Sberbank said Monday that it increased third-quarter profit more than 10-fold as it boosted lending and decreased the share of bad loans.
Net income attributable to shareholders rose to 45.8 billion rubles ($1.46 billion) from 4.25 billion a year earlier, Russia’s biggest lender said on its web site. That beat an average estimate of 36.3 billion rubles from 10 analysts.
Russian bank lending to individuals has increased for eight straight months, while loans to companies have climbed for seven, according to Central Bank data. Demand for financing began to recover this year, after the economy shrank 7.9 percent in 2009, the most on record since the Soviet Union collapsed.
“We believe that the results suggest positive earnings trends in the medium term,” Jason Hurwitz and Leyla Sharifullina, analysts at Alfa Bank in Moscow, said in a note.

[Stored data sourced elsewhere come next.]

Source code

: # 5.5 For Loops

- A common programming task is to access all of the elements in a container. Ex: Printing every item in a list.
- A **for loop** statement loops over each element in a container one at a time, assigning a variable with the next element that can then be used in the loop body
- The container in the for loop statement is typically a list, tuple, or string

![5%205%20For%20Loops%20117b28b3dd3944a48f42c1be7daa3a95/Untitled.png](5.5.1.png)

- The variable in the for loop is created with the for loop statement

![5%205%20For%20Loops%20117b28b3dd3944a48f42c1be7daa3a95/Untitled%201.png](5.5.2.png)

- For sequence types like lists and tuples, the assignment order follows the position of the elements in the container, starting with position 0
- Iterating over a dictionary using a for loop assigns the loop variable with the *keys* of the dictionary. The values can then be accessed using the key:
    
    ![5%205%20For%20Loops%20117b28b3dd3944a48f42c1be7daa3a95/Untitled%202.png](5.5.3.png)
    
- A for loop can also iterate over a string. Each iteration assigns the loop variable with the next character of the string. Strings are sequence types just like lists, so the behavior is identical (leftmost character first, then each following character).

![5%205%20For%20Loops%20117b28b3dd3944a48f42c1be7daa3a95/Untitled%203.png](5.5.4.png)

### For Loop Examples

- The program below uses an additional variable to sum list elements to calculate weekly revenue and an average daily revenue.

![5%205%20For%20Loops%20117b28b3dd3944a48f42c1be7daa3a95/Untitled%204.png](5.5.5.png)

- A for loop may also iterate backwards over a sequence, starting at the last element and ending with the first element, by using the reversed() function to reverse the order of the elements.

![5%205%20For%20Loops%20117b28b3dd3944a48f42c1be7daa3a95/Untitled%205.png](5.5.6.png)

The share of bad loans fell to 8.6 percent from 9.1 percent in the second quarter, the bank said. That allowed the lender to decrease reserves as a proportion of outstanding loans to 12.2 percent from 12.5 percent.
Sberbank set aside 150 billion rubles as provisions for bad loans in the first nine months, a 50 percent decrease from the same period last year, the lender said. Nine-month profit was 109.9 billion rubles.
Corporate loans jumped 8.9 percent in the third quarter from the previous three months to 4.6 trillion rubles, Sberbank said. Loans to individuals increased 3.9 percent to 1.26 trillion rubles in the same period.